Two experiments were set to verify the light trapping hypothesis and test a procedure which could mitigate this artifact. First, 1 mm-thick single-side and double-side polished fused silica plates were characterized using reflectance and transmittance. The absorptance of the double-side polished plate was below the instrumental detection limit. The single-side polished plates however exhibited an apparent absorptance ranging from 1 to 3% in the IR up to 6% at 400 nm, demonstrating the existence of an experimental artifact caused by light scattering and trapping in the sample.

In a second experiment, a CIGS layer was chemically polished prior to transfer onto transparent substrate following a sequence of wet etchings steps using 10% KCN, an aqueous Br solution as described in Refs. [42,43] and 10% KCN. The initial KCN step improves the homogeneity of the subsequent Br etching, and the final KCN step was applied to remove possible surface residues. A reference piece of the same absorber was treated using a single KCN cleaning step. No change in the layer composition upon preparation could be noticed by XRF. A marked decrease in the surface roughness was observed by visual inspection. Figure 5(a) shows the optical properties of the layers after transfer.

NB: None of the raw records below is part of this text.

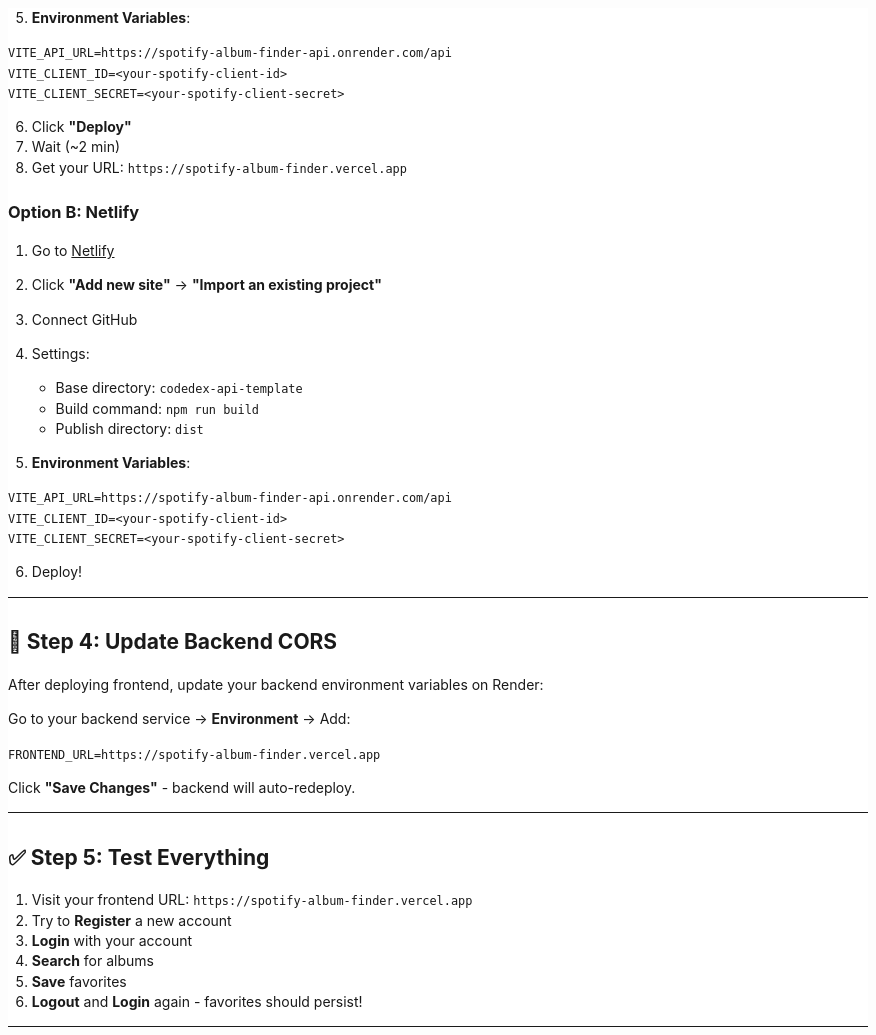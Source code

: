 5. **Environment Variables**:
```env
VITE_API_URL=https://spotify-album-finder-api.onrender.com/api
VITE_CLIENT_ID=<your-spotify-client-id>
VITE_CLIENT_SECRET=<your-spotify-client-secret>
```

6. Click **"Deploy"**
7. Wait (~2 min)
8. Get your URL: `https://spotify-album-finder.vercel.app`

### **Option B: Netlify**

1. Go to [Netlify](https://netlify.com/)
2. Click **"Add new site"** → **"Import an existing project"**
3. Connect GitHub
4. Settings:
   - Base directory: `codedex-api-template`
   - Build command: `npm run build`
   - Publish directory: `dist`

5. **Environment Variables**:
```env
VITE_API_URL=https://spotify-album-finder-api.onrender.com/api
VITE_CLIENT_ID=<your-spotify-client-id>
VITE_CLIENT_SECRET=<your-spotify-client-secret>
```

6. Deploy!

---

## 🔄 Step 4: Update Backend CORS

After deploying frontend, update your backend environment variables on Render:

Go to your backend service → **Environment** → Add:
```env
FRONTEND_URL=https://spotify-album-finder.vercel.app
```

Click **"Save Changes"** - backend will auto-redeploy.

---

## ✅ Step 5: Test Everything

1. Visit your frontend URL: `https://spotify-album-finder.vercel.app`
2. Try to **Register** a new account
3. **Login** with your account
4. **Search** for albums
5. **Save** favorites
6. **Logout** and **Login** again - favorites should persist!

---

The amplitude of the interference fringes markedly increases after etching, and the apparent sub-bandgap absorptance essentially vanishes except for the interferences. This experiment conclusively demonstrates that light can get trapped in the sample during optical measurements and avoids detection in both reflectance and transmission configurations, and that the apparent absorptance observed as large as 10% actually are measurement artifacts. As a general rule, we recommend great care when evaluating absorptance of rough layers from reflectance and transmittance measurements.

Figure 5. (a) Reflectance, transmittance, and absorptance spectra of a SLG/epoxy/CIGS multilayer without (continuous lines) and with (dashed lines) chemical wet Br polishing (GGI 0.29, CGI 0.82). The horizontal shift in the absorptance curve is caused by the reduced thickness: the absorption curve α is essentially unchanged. (b) Schematics of the apparent light absorption caused by the light scattering, internal reflections, and trapping in the layer, for rough and smooth CIGS surfaces.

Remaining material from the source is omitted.